* [Problem to work on] Copy exactly every line below, from the first through the one that contains "reducer. Thus, for", and skip all pictures.

[Dataset excerpts]
*-*-*
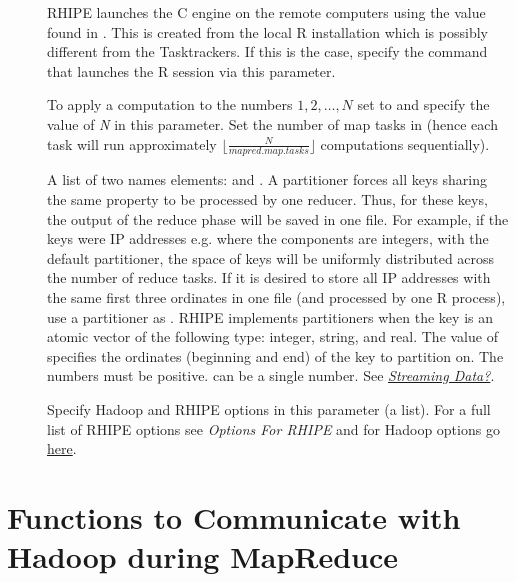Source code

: \documentclass[letterpaper,10pt,english]{sphinxmanual}
\begin{document}
\begin{description}
\item[{}] \leavevmode
RHIPE launches the C engine on the remote computers using the value
found in . This is created from the local R
installation which is possibly different from the Tasktrackers. If this is the
case, specify the command that launches the R session via this parameter.

\item[{}] \leavevmode
To apply a computation to the numbers $1,2,\ldots,N$ set 
to  and specify the value of \emph{N} in this parameter. Set the number
of map tasks in  (hence each task will run approximately
$\lfloor \frac{N}{mapred.map.tasks} \rfloor$ computations sequentially).

\item[{}] \leavevmode
A list of two names elements:  and . A
partitioner forces all keys sharing the same property to be processed by one
reducer. Thus, for these keys, the output of the reduce phase will be saved in
one file. For example, if the keys were IP addresses e.g. 
where the components are integers, with the default partitioner, the space of
keys will be uniformly distributed across the number of reduce tasks. If it is
desired to store all IP addresses with the same first three ordinates in one file (and processed by one R process), use a
partitioner as . RHIPE implements
partitioners when the key is an atomic vector of the following type: integer,
string, and real. The value of  specifies the ordinates (beginning and end) of the key
to partition on. The numbers must be positive.  can be a single number. See \hyperref[airline:streaming-data]{\emph{Streaming Data?}}.

\item[{}] \leavevmode
Specify Hadoop and RHIPE options in this parameter (a list). For a full list of
RHIPE options see \emph{Options For RHIPE} and for  Hadoop options go \href{http://hadoop.apache.org/common/docs/current/mapred-default.html}{here}.

\end{description}


\section{Functions to Communicate with Hadoop during MapReduce}
\label{mr:insidemr}\label{mr:functions-to-communicate-with-hadoop-during-mapreduce}
\end{document}
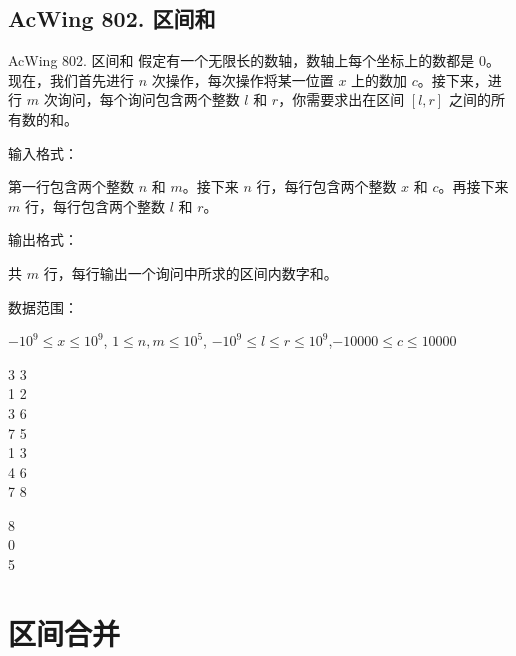 \subsection{AcWing 802. 区间和}
\begin{titledbox}{AcWing 802. 区间和}
假定有一个无限长的数轴，数轴上每个坐标上的数都是 $0$。现在，我们首先进行 $n$ 次操作，每次操作将某一位置 $x$ 上的数加 $c$。接下来，进行 $m$ 次询问，每个询问包含两个整数 $l$ 和 $r$，你需要求出在区间 $[l, r]$ 之间的所有数的和。

输入格式：

第一行包含两个整数 $n$ 和 $m$。接下来 $n$ 行，每行包含两个整数 $x$ 和 $c$。再接下来 $m$ 行，每行包含两个整数 $l$ 和 $r$。

输出格式：

共 $m$ 行，每行输出一个询问中所求的区间内数字和。

数据范围：

$-10^9 \le x \le 10^9$, $1 \le n,m \le 10^5$, $-10^9 \le l \le r \le 10^9$,$-10000 \le c \le 10000$

\begin{inputblock}
    3 3 \\
    1 2 \\
    3 6 \\
    7 5 \\
    1 3 \\
    4 6 \\
    7 8
\end{inputblock}
\begin{outputblock}
    8 \\
    0 \\
    5
\end{outputblock}
\end{titledbox}


\section{区间合并}
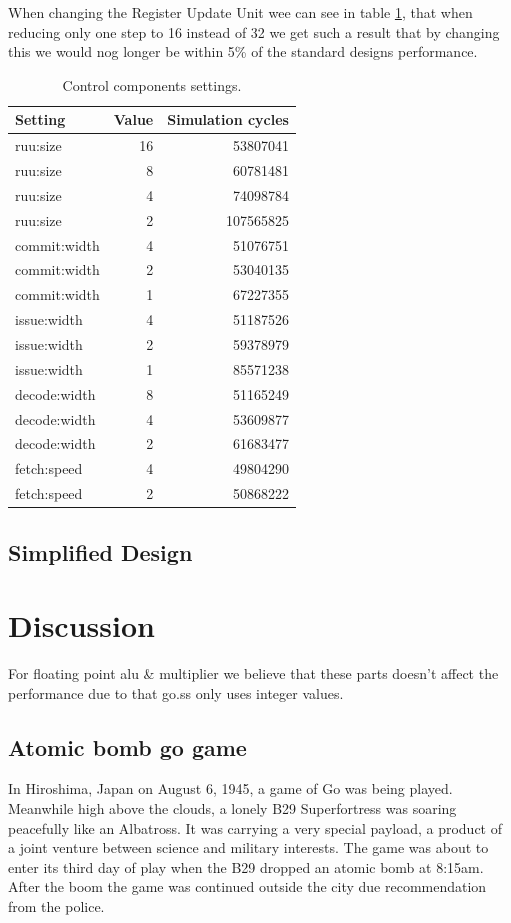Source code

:\documentclass[titlepage, a4paper]{article}
\begin{document}
When changing the Register Update Unit wee can see in table \ref{tab:control}, that when reducing only one step to 16 instead of 32 we get such a result that by changing this we would nog longer be within 5\% of the standard designs performance.

\begin{table}[H]
\centering
\caption{Control components settings.}

\begin{tabular}{|l|r|r|}
  \hline
  \textbf{Setting} & \textbf{Value} & \textbf{Simulation cycles}\\ \hline
  ruu:size & 16 & 53807041 \\ \hline
  ruu:size & 8 & 60781481 \\ \hline
  ruu:size & 4 & 74098784 \\ \hline
  ruu:size & 2 & 107565825 \\ \hline
  commit:width & 4 & 51076751 \\ \hline
  commit:width & 2 & 53040135 \\ \hline
  commit:width & 1 & 67227355 \\ \hline
  issue:width & 4 & 51187526 \\ \hline
  issue:width & 2 & 59378979 \\ \hline
  issue:width & 1 & 85571238 \\ \hline
  decode:width & 8 & 51165249 \\ \hline
  decode:width & 4 & 53609877 \\ \hline
  decode:width & 2 & 61683477 \\ \hline
  fetch:speed & 4 & 49804290 \\ \hline
  fetch:speed & 2 & 50868222 \\ \hline
\end{tabular}

\label{tab:control}
\end{table}

\subsection{Simplified Design}

\section{Discussion}
For floating point alu \& multiplier we believe that these parts doesn't affect the performance due to that go.ss only uses integer values.

\subsection{Atomic bomb go game}
In Hiroshima, Japan on August 6, 1945, a game of Go was being played. Meanwhile high above the clouds, a lonely B29 Superfortress was soaring peacefully like an Albatross. It was carrying a very special payload, a product of a joint venture between science and military interests. The game was about to enter its third day of play when the B29 dropped an atomic bomb at 8:15am. After the boom the game was continued outside the city due recommendation from the police.
\end{document}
*-*-*
* [Your solution]
Source code

: \documentclass[letterpaper,10pt,english]{sphinxmanual}
\begin{document}
\begin{description}
\item[{}] \leavevmode
RHIPE launches the C engine on the remote computers using the value
found in . This is created from the local R
installation which is possibly different from the Tasktrackers. If this is the
case, specify the command that launches the R session via this parameter.

\item[{}] \leavevmode
To apply a computation to the numbers $1,2,\ldots,N$ set 
to  and specify the value of \emph{N} in this parameter. Set the number
of map tasks in  (hence each task will run approximately
$\lfloor \frac{N}{mapred.map.tasks} \rfloor$ computations sequentially).

\item[{}] \leavevmode
A list of two names elements:  and . A
partitioner forces all keys sharing the same property to be processed by one
reducer. Thus, for these keys, the output of the reduce phase will be saved in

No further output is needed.